Sinha, and Hamid Khan, another rule of law adviser, and other office personnel all stayed in the bunker for more than nine hours. “The entire staff is hunkered down,” Khan told a reporter for The Washington Post that day, using BlackBerry Messenger to communicate. “We’re very tense and alarmed by how close the rocket attacks and gunshots keep coming.”

The bunker at the USIP office was completed this summer and had never been used. The roughly 10’x 25’ room is considered to be a safe place to wait out violence. It has few amenities, but it does have water and most importantly, the Internet, which the staff used constantly to get updates on the fighting underway just outside their doors.

By 10 p.m. most of the gunfire had stopped or been confined to an area on the other side of town, and the Afghan locals, Sinha and the others scrambled home. The office opened the next day.
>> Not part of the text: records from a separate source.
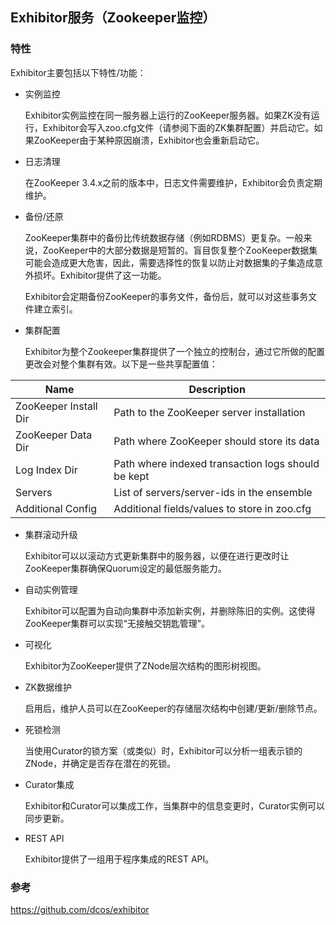 ## Exhibitor服务（Zookeeper监控）


### 特性

Exhibitor主要包括以下特性/功能：

* 实例监控

  Exhibitor实例监控在同一服务器上运行的ZooKeeper服务器。如果ZK没有运行，Exhibitor会写入zoo.cfg文件（请参阅下面的ZK集群配置）并启动它。如果ZooKeeper由于某种原因崩溃，Exhibitor也会重新启动它。

* 日志清理

  在ZooKeeper 3.4.x之前的版本中，日志文件需要维护，Exhibitor会负责定期维护。

* 备份/还原

  ZooKeeper集群中的备份比传统数据存储（例如RDBMS）更复杂。一般来说，ZooKeeper中的大部分数据是短暂的。盲目恢复整个ZooKeeper数据集可能会造成更大危害，因此，需要选择性的恢复以防止对数据集的子集造成意外损坏。Exhibitor提供了这一功能。

  Exhibitor会定期备份ZooKeeper的事务文件，备份后，就可以对这些事务文件建立索引。

* 集群配置

  Exhibitor为整个Zookeeper集群提供了一个独立的控制台，通过它所做的配置更改会对整个集群有效。以下是一些共享配置值：

|Name|	Description|
|--|--|
|ZooKeeper Install Dir|	Path to the ZooKeeper server installation|
|ZooKeeper Data Dir|	Path where ZooKeeper should store its data|
|Log Index Dir|	Path where indexed transaction logs should be kept|
|Servers	|List of servers/server-ids in the ensemble|
|Additional Config	|Additional fields/values to store in zoo.cfg|

* 集群滚动升级

  Exhibitor可以以滚动方式更新集群中的服务器，以便在进行更改时让ZooKeeper集群确保Quorum设定的最低服务能力。

* 自动实例管理

  Exhibitor可以配置为自动向集群中添加新实例，并删除陈旧的实例。这使得ZooKeeper集群可以实现“无接触交钥匙管理”。

* 可视化

  Exhibitor为ZooKeeper提供了ZNode层次结构的图形树视图。

* ZK数据维护

  启用后，维护人员可以在ZooKeeper的存储层次结构中创建/更新/删除节点。

* 死锁检测

  当使用Curator的锁方案（或类似）时，Exhibitor可以分析一组表示锁的ZNode，并确定是否存在潜在的死锁。

* Curator集成

  Exhibitor和Curator可以集成工作，当集群中的信息变更时，Curator实例可以同步更新。

* REST API

  Exhibitor提供了一组用于程序集成的REST API。


### 参考

https://github.com/dcos/exhibitor

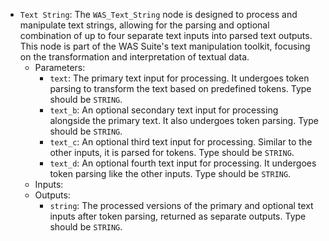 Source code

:- `Text String`: The `WAS_Text_String` node is designed to process and manipulate text strings, allowing for the parsing and optional combination of up to four separate text inputs into parsed text outputs. This node is part of the WAS Suite's text manipulation toolkit, focusing on the transformation and interpretation of textual data.
    - Parameters:
        - `text`: The primary text input for processing. It undergoes token parsing to transform the text based on predefined tokens. Type should be `STRING`.
        - `text_b`: An optional secondary text input for processing alongside the primary text. It also undergoes token parsing. Type should be `STRING`.
        - `text_c`: An optional third text input for processing. Similar to the other inputs, it is parsed for tokens. Type should be `STRING`.
        - `text_d`: An optional fourth text input for processing. It undergoes token parsing like the other inputs. Type should be `STRING`.
    - Inputs:
    - Outputs:
        - `string`: The processed versions of the primary and optional text inputs after token parsing, returned as separate outputs. Type should be `STRING`.
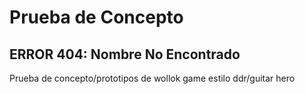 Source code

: 

# Prueba de Concepto
## ERROR 404: Nombre No Encontrado

Prueba de concepto/prototipos de wollok game estilo ddr/guitar hero

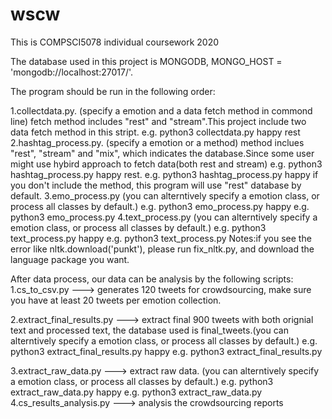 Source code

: # wscw
This is COMPSCI5078 individual coursework 2020

The database used in this project is MONGODB, MONGO_HOST = 'mongodb://localhost:27017/'.

The program should be run in the following order:

1.collectdata.py. (specify a emotion and a data fetch method in commond line) fetch method includes "rest" and "stream".This project include two data fetch method in this stript.
  e.g. python3 collectdata.py happy rest
2.hashtag_process.py. (specify a emotion or a method) method inclues "rest", "stream" and "mix", which indicates the database.Since some user might use hybird approach to fetch data(both rest and stream)
  e.g. python3 hashtag_process.py happy rest. 
  e.g. python3 hashtag_process.py happy
  if you don't include the method, this program will use "rest" database by default.
3.emo_process.py (you can alterntively specify a emotion class, or process all classes by default.)
  e.g. python3 emo_process.py happy
  e.g. python3 emo_process.py 
4.text_process.py (you can alterntively specify a emotion class, or process all classes by default.)
  e.g. python3 text_process.py happy
  e.g. python3 text_process.py
  Notes:if you see the error like nltk.download('punkt'), please run fix_nltk.py, and download the language package you want.


After data process, our data can be analysis by the following scripts:
1.cs_to_csv.py ---> generates 120 tweets for crowdsourcing, make sure you have at least 20 tweets per emotion collection.

2.extract_final_results.py ---> extract final 900 tweets with both orignial text and processed text, the database used is final_tweets.(you can alterntively specify a emotion class, or process all classes by default.)
  e.g. python3 extract_final_results.py happy
  e.g. python3 extract_final_results.py
  
3.extract_raw_data.py ---> extract raw data. (you can alterntively specify a emotion class, or process all classes by default.)
  e.g. python3 extract_raw_data.py happy
  e.g. python3 extract_raw_data.py
4.cs_results_analysis.py ---> analysis the crowdsourcing reports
The rule of law conference, one of many projects in which the USIP office in Kabul is engaged, is expected to attract attendees from across the U.S. and Afghanistan to assess how the Afghanistan constitution should be interpreted. The issue is under much contention: while the Afghan Supreme Court claims it is the body that should interpret the document, a special commission, known as the 157 Commission, also claims that role. The upcoming conference hopes to provide more clarity on just who has interpretive authority on everything from prisoner’s and women’s rights to contractual rights.

Sinha credits the Afghan staff, including Baheerullah Safi, the administrative and logistics officer for the USIP office in Kabul, for doing such a good job to keep the office and its personnel safe as the siege wore on. “Any one of us would say this kind of thing would happen, that it’s possible, but it’s really scary when it actually happens,” she said.